● **Work to be completed**:
Of all the lines in the records below, copy only those that contain the string "Calculate".

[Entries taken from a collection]
+++
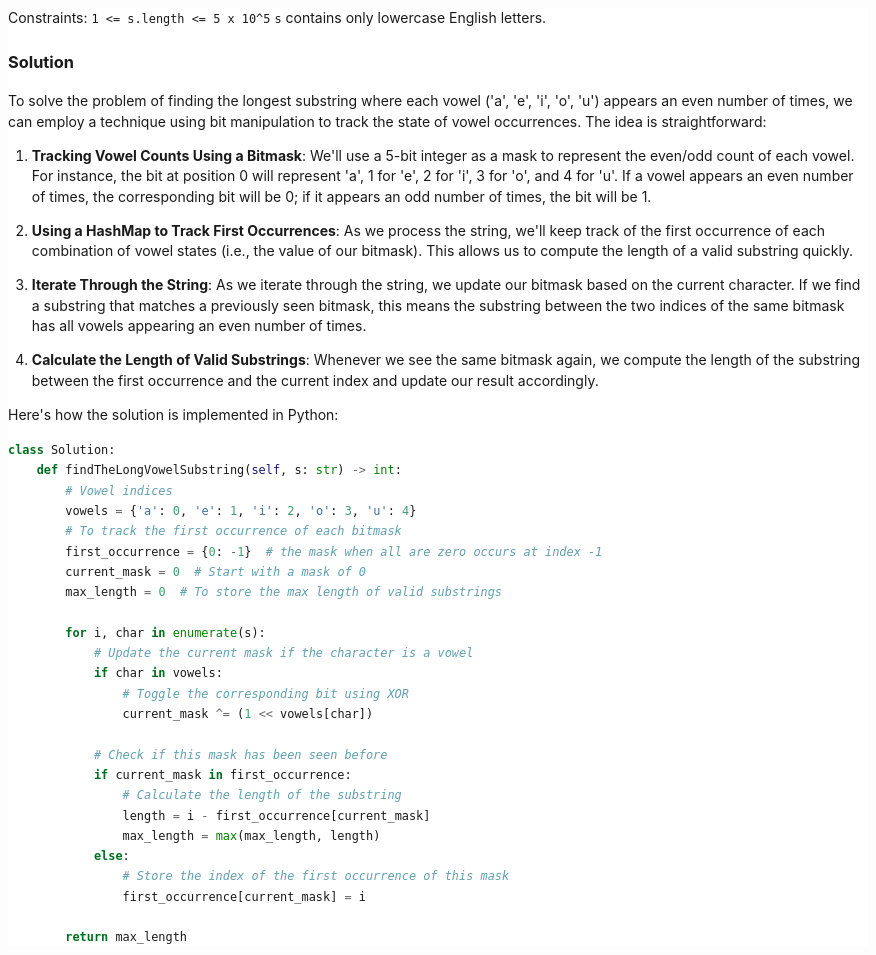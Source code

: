 
Constraints:
`1 <= s.length <= 5 x 10^5`
`s` contains only lowercase English letters.

### Solution 
 To solve the problem of finding the longest substring where each vowel ('a', 'e', 'i', 'o', 'u') appears an even number of times, we can employ a technique using bit manipulation to track the state of vowel occurrences. The idea is straightforward:

1. **Tracking Vowel Counts Using a Bitmask**: We'll use a 5-bit integer as a mask to represent the even/odd count of each vowel. For instance, the bit at position 0 will represent 'a', 1 for 'e', 2 for 'i', 3 for 'o', and 4 for 'u'. If a vowel appears an even number of times, the corresponding bit will be 0; if it appears an odd number of times, the bit will be 1.

2. **Using a HashMap to Track First Occurrences**: As we process the string, we'll keep track of the first occurrence of each combination of vowel states (i.e., the value of our bitmask). This allows us to compute the length of a valid substring quickly.

3. **Iterate Through the String**: As we iterate through the string, we update our bitmask based on the current character. If we find a substring that matches a previously seen bitmask, this means the substring between the two indices of the same bitmask has all vowels appearing an even number of times.

4. **Calculate the Length of Valid Substrings**: Whenever we see the same bitmask again, we compute the length of the substring between the first occurrence and the current index and update our result accordingly.

Here's how the solution is implemented in Python:



```python
class Solution:
    def findTheLongVowelSubstring(self, s: str) -> int:
        # Vowel indices
        vowels = {'a': 0, 'e': 1, 'i': 2, 'o': 3, 'u': 4}
        # To track the first occurrence of each bitmask
        first_occurrence = {0: -1}  # the mask when all are zero occurs at index -1
        current_mask = 0  # Start with a mask of 0
        max_length = 0  # To store the max length of valid substrings
        
        for i, char in enumerate(s):
            # Update the current mask if the character is a vowel
            if char in vowels:
                # Toggle the corresponding bit using XOR
                current_mask ^= (1 << vowels[char])
            
            # Check if this mask has been seen before
            if current_mask in first_occurrence:
                # Calculate the length of the substring
                length = i - first_occurrence[current_mask]
                max_length = max(max_length, length)
            else:
                # Store the index of the first occurrence of this mask
                first_occurrence[current_mask] = i
        
        return max_length

```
+++
● **Answer for this exercise**:
4. **Calculate the Length of Valid Substrings**: Whenever we see the same bitmask again, we compute the length of the substring between the first occurrence and the current index and update our result accordingly.
                # Calculate the length of the substring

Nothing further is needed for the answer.